Mais là, il était couché devant elle, à même le sol, et il semblait bien inoffensif. De sa petite patte, elle le poussa d’abord timidement et puis un peu plus fort. Le ressort – car c’était bien un ressort- se mit à rouler lourdement sur son flanc. La petite souris se demanda d’où venait l’efficacité inéluctable de son fonctionnement. Alors, prudemment, à petites avancées et grands bons en arrière, elle commença à tester, à expérimenter. Elle se rendit compte que si elle se plaçait à une extrémité en faisant un peu de compression, le ressort la renvoyait automatiquement un peu plus loin que sa ligne de départ. Elle commença à y trouver plaisir et se prit au jeu, jusqu’au moment où, ayant appuyé peut être un peu trop fort, le ressort la projeta contre le mur de sa cachette. « Wow ! » se dit la petite souris un peu étourdie. « Heureusement que le mur m’a arrêtée ! » Elle resta là, un instant, à reprendre ses esprits, ou à les chercher… elle ne savait plus très bien… Toujours est-il que dans cet entre-deux où elle était allongée, elle revit l’image de la femme-papillon, légère et libre de ses mouvements. Quand elle rouvrir les yeux, elle se trouvait là, par terre, comme le ressort, un peu dans son prolongement d’ailleurs, comme si ses petites pattes arrière étaient prêtes à s’appuyer sur l’extrémité de la spirale. Elle se leva d’un bond d’un seul. « J’ai trouvé ! » s’écria-t-elle, se frottant les petites pattes et pour une fois, caressant les écailles de sa queue.

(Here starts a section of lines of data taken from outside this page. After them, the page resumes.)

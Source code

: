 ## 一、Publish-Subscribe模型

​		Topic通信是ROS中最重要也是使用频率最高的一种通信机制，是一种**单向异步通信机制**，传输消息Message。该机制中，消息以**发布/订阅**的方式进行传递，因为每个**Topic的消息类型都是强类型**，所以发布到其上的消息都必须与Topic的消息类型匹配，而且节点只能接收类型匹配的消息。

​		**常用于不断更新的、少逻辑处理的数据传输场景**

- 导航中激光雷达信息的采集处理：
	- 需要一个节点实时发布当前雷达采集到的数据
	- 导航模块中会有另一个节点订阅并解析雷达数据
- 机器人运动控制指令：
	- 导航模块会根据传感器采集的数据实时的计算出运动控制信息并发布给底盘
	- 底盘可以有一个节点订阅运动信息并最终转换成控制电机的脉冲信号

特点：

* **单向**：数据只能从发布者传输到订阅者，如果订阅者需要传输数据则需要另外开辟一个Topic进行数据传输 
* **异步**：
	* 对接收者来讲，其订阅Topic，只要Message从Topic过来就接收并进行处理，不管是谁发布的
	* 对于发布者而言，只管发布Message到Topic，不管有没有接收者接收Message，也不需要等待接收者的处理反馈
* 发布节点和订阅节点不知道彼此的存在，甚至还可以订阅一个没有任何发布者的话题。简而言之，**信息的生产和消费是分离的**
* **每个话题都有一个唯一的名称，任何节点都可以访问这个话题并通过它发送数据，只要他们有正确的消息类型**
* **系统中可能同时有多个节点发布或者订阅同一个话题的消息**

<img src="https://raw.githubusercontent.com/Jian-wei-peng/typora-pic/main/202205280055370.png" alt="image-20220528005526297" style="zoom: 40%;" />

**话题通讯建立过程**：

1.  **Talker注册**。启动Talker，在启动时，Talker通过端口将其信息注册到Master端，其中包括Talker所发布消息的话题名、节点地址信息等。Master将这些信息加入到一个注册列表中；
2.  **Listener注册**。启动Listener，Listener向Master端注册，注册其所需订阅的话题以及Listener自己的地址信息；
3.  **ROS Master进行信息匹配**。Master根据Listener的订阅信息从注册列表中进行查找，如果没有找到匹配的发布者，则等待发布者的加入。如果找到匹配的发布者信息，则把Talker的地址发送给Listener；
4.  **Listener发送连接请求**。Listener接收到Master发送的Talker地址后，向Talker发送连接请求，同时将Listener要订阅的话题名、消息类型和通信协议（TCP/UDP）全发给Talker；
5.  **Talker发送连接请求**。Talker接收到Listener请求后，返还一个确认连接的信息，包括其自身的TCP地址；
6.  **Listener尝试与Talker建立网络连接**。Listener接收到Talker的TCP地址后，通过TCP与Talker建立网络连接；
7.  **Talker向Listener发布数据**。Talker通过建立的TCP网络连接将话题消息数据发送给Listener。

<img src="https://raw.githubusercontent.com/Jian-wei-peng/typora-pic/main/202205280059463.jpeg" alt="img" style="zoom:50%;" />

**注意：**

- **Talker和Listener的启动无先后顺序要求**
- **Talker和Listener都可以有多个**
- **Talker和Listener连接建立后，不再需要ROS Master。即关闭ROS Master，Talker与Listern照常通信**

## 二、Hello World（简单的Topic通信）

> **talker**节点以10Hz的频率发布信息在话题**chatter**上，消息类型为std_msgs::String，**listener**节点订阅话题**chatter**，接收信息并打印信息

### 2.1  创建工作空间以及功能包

Elle devait planifier, organiser son plan d’attaque. D’abord trouver un support et le disposer là, au coin de la maison, à l’angle du jardin. Ce fut le programme des journées suivantes : trouver ce plan incliné qu’elle placerait contre le mur. Une fois la cale en place, elle choisit de reprendre son souffle le temps nécessaire. Elle devait se sentir forte et en forme pour la prochaine étape. Au bout de quelques bons repas, bons sommeils et bons exercices, elle se décida. Munie de casquette, gants, petit sac-à-dos et lunettes d’aviateur, elle réussit à faire rouler le ressort en toute discrétion hors de la maison, à le faire basculer depuis le support et à le mettre en position verticale. Avec du jonc tressé à la manière de sangles, elle comprima les spires de chaque côté du ressort. Elle sortit de son sac à dos deux couteaux bien affûtés et les chaussures à lanières qu’elle avait pris soin de préparer. Elle les enfila, grimpa au sommet du ressort, y fixa les lanières.

Le grand moment était arrivé. C’était quitte ou double !

Elle prit une grande inspiration ; se saisit d’un couteau dans chaque main ; leva les bras et… « CRAAAC » les sangles lâchèrent. Un grand « YOUHOUUUU ! » retentit dans la campagne.

Le chef des deux-jambes, son épouse et les enfants se précipitèrent stupéfaits à la fenêtre. Jumping-Mouse, libre et légère comme la femme-papillon, découvrait le monde depuis la vision d’en-haut. Sa vie en serait sûrement bouleversée…. à vous de l’imaginer… Et Youpala en bas, Et Youpibo en haut, La souris résolue s’en va Voguer par monts et par vaux.